Records for the task –
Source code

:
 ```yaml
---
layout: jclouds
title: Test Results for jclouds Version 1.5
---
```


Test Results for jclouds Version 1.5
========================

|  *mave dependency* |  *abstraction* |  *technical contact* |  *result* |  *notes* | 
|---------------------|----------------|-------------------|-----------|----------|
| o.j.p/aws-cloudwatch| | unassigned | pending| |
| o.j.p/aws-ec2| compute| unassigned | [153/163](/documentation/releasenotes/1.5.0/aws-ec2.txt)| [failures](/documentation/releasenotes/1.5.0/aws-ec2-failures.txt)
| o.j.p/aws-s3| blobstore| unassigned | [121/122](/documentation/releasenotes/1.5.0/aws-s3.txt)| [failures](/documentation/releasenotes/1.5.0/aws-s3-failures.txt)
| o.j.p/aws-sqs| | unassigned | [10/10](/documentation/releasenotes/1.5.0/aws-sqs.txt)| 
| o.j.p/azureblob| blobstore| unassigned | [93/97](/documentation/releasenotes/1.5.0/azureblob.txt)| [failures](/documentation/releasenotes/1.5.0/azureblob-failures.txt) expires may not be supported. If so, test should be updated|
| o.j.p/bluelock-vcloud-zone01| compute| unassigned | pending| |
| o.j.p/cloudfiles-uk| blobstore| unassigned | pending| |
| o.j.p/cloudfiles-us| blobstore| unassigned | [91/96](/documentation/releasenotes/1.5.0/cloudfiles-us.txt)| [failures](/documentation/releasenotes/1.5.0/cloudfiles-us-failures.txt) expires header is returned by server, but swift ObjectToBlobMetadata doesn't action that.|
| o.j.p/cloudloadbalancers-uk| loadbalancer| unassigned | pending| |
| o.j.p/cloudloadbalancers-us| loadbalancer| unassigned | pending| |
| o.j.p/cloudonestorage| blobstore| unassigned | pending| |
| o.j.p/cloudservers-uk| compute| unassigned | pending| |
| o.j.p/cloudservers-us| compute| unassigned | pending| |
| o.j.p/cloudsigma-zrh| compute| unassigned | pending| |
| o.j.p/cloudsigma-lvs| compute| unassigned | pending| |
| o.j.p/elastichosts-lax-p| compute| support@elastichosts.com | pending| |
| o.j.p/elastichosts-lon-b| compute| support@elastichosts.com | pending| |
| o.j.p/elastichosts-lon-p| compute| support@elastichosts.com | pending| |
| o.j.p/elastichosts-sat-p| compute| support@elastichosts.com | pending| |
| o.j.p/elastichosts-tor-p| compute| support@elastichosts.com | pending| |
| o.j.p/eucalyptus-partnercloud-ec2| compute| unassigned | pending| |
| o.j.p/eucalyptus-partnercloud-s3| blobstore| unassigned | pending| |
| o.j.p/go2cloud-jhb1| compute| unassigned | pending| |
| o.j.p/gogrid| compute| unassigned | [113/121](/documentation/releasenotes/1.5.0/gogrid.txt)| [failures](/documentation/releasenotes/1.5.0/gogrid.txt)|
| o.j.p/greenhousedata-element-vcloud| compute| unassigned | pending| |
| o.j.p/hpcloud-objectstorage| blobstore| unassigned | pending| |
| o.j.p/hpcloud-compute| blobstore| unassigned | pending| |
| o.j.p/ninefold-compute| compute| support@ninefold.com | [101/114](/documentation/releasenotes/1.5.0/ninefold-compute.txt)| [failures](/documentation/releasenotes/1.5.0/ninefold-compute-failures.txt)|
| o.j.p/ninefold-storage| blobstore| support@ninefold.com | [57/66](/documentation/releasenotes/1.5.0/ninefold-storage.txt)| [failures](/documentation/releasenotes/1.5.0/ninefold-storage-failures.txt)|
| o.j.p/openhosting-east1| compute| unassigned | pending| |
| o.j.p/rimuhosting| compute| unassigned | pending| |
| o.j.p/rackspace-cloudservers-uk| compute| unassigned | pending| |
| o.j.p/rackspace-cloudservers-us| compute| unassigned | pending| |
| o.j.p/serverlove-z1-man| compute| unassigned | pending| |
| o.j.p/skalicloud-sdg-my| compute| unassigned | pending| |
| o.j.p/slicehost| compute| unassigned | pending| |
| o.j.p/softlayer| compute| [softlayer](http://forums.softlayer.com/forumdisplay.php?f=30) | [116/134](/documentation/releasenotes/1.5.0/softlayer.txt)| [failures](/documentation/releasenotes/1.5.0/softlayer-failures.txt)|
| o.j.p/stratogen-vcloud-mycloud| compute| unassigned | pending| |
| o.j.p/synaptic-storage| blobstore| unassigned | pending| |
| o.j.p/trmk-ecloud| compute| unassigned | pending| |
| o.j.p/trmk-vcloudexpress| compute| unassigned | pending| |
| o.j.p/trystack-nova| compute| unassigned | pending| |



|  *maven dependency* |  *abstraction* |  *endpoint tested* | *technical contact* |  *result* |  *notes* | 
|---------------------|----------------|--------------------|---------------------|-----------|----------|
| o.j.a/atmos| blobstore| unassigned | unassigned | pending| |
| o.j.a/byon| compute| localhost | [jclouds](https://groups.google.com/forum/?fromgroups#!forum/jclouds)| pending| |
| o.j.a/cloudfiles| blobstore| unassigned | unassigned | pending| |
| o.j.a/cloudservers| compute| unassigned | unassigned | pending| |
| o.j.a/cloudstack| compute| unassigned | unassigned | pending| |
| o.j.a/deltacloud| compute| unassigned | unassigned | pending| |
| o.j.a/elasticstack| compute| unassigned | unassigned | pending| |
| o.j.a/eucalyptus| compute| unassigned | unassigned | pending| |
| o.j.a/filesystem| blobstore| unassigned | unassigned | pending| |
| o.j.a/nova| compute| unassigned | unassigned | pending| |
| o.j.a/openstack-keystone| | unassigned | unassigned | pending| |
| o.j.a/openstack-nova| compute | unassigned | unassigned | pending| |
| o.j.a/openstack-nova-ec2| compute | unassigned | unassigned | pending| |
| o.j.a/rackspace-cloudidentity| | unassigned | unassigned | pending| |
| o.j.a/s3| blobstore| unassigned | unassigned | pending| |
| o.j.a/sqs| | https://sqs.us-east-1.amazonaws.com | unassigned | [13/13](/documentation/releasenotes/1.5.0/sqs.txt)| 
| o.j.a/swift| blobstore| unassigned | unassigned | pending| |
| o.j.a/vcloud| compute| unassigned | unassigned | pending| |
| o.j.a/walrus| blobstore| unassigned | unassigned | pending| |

Problem to work on –
Scan the material above for the string "nova" and return the lines that hold it.

Reply –
| o.j.p/trystack-nova| compute| unassigned | pending| |
| o.j.a/nova| compute| unassigned | unassigned | pending| |
| o.j.a/openstack-nova| compute | unassigned | unassigned | pending| |
| o.j.a/openstack-nova-ec2| compute | unassigned | unassigned | pending| |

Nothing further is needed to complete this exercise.